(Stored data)
────

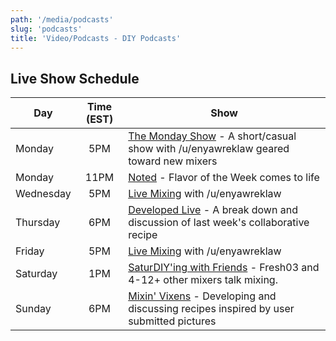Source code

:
 ```yaml
---
path: '/media/podcasts'
slug: 'podcasts'
title: 'Video/Podcasts - DIY Podcasts'
---
```


## Live Show Schedule

| Day       | Time (EST) | Show                                                                                                                   |
| --------- | :--------: | ---------------------------------------------------------------------------------------------------------------------- |
| Monday    |    5PM     | [The Monday Show](http://diyejuice.org/l/diyordie) - A short/casual show with /u/enyawreklaw geared toward new mixers  |
| Monday    |    11PM    | [Noted](http://diyejuice.org/l/diyordie) - Flavor of the Week comes to life                                            |
| Wednesday |    5PM     | [Live Mixing](http://diyejuice.org/l/diyordie) with /u/enyawreklaw                                                     |
| Thursday  |    6PM     | [Developed Live](http://diyejuice.org/l/developed) - A break down and discussion of last week's collaborative recipe   |
| Friday    |    5PM     | [Live Mixing](http://diyejuice.org/l/diyordie) with /u/enyawreklaw                                                     |
| Saturday  |    1PM     | [SaturDIY'ing with Friends](http://diyejuice.org/l/fresh) - Fresh03 and 4-12+ other mixers talk mixing.                |
| Sunday    |    6PM     | [Mixin' Vixens](http://diyejuice.org/l/vixens) - Developing and discussing recipes inspired by user submitted pictures |
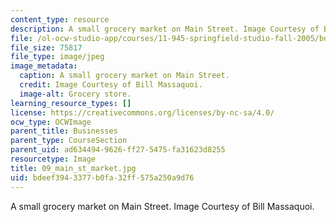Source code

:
 ```yaml
---
content_type: resource
description: A small grocery market on Main Street. Image Courtesy of Bill Massaquoi.
file: /ol-ocw-studio-app/courses/11-945-springfield-studio-fall-2005/bdeef3943377b0fa32ff575a250a9d76_09_main_st_market.jpg
file_size: 75817
file_type: image/jpeg
image_metadata:
  caption: A small grocery market on Main Street.
  credit: Image Courtesy of Bill Massaquoi.
  image-alt: Grocery store.
learning_resource_types: []
license: https://creativecommons.org/licenses/by-nc-sa/4.0/
ocw_type: OCWImage
parent_title: Businesses
parent_type: CourseSection
parent_uid: ad634494-9626-ff27-5475-fa31623d8255
resourcetype: Image
title: 09_main_st_market.jpg
uid: bdeef394-3377-b0fa-32ff-575a250a9d76
---
```

A small grocery market on Main Street. Image Courtesy of Bill Massaquoi.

────

What the exercise asks
Every entry is to be reproduced word for word, and no image is carried over.

Result of the task
Source code

:
 ```yaml
---
path: '/media/podcasts'
slug: 'podcasts'
title: 'Video/Podcasts - DIY Podcasts'
---
```


## Live Show Schedule

| Day       | Time (EST) | Show                                                                                                                   |
| --------- | :--------: | ---------------------------------------------------------------------------------------------------------------------- |
| Monday    |    5PM     | [The Monday Show](http://diyejuice.org/l/diyordie) - A short/casual show with /u/enyawreklaw geared toward new mixers  |
| Monday    |    11PM    | [Noted](http://diyejuice.org/l/diyordie) - Flavor of the Week comes to life                                            |
| Wednesday |    5PM     | [Live Mixing](http://diyejuice.org/l/diyordie) with /u/enyawreklaw                                                     |
| Thursday  |    6PM     | [Developed Live](http://diyejuice.org/l/developed) - A break down and discussion of last week's collaborative recipe   |
| Friday    |    5PM     | [Live Mixing](http://diyejuice.org/l/diyordie) with /u/enyawreklaw                                                     |
| Saturday  |    1PM     | [SaturDIY'ing with Friends](http://diyejuice.org/l/fresh) - Fresh03 and 4-12+ other mixers talk mixing.                |
| Sunday    |    6PM     | [Mixin' Vixens](http://diyejuice.org/l/vixens) - Developing and discussing recipes inspired by user submitted pictures |
Source code

:
 ```yaml
---
content_type: resource
description: A small grocery market on Main Street. Image Courtesy of Bill Massaquoi.
file: /ol-ocw-studio-app/courses/11-945-springfield-studio-fall-2005/bdeef3943377b0fa32ff575a250a9d76_09_main_st_market.jpg
file_size: 75817
file_type: image/jpeg
image_metadata:
  caption: A small grocery market on Main Street.
  credit: Image Courtesy of Bill Massaquoi.
  image-alt: Grocery store.
learning_resource_types: []
license: https://creativecommons.org/licenses/by-nc-sa/4.0/
ocw_type: OCWImage
parent_title: Businesses
parent_type: CourseSection
parent_uid: ad634494-9626-ff27-5475-fa31623d8255
resourcetype: Image
title: 09_main_st_market.jpg
uid: bdeef394-3377-b0fa-32ff-575a250a9d76
---
```

A small grocery market on Main Street. Image Courtesy of Bill Massaquoi.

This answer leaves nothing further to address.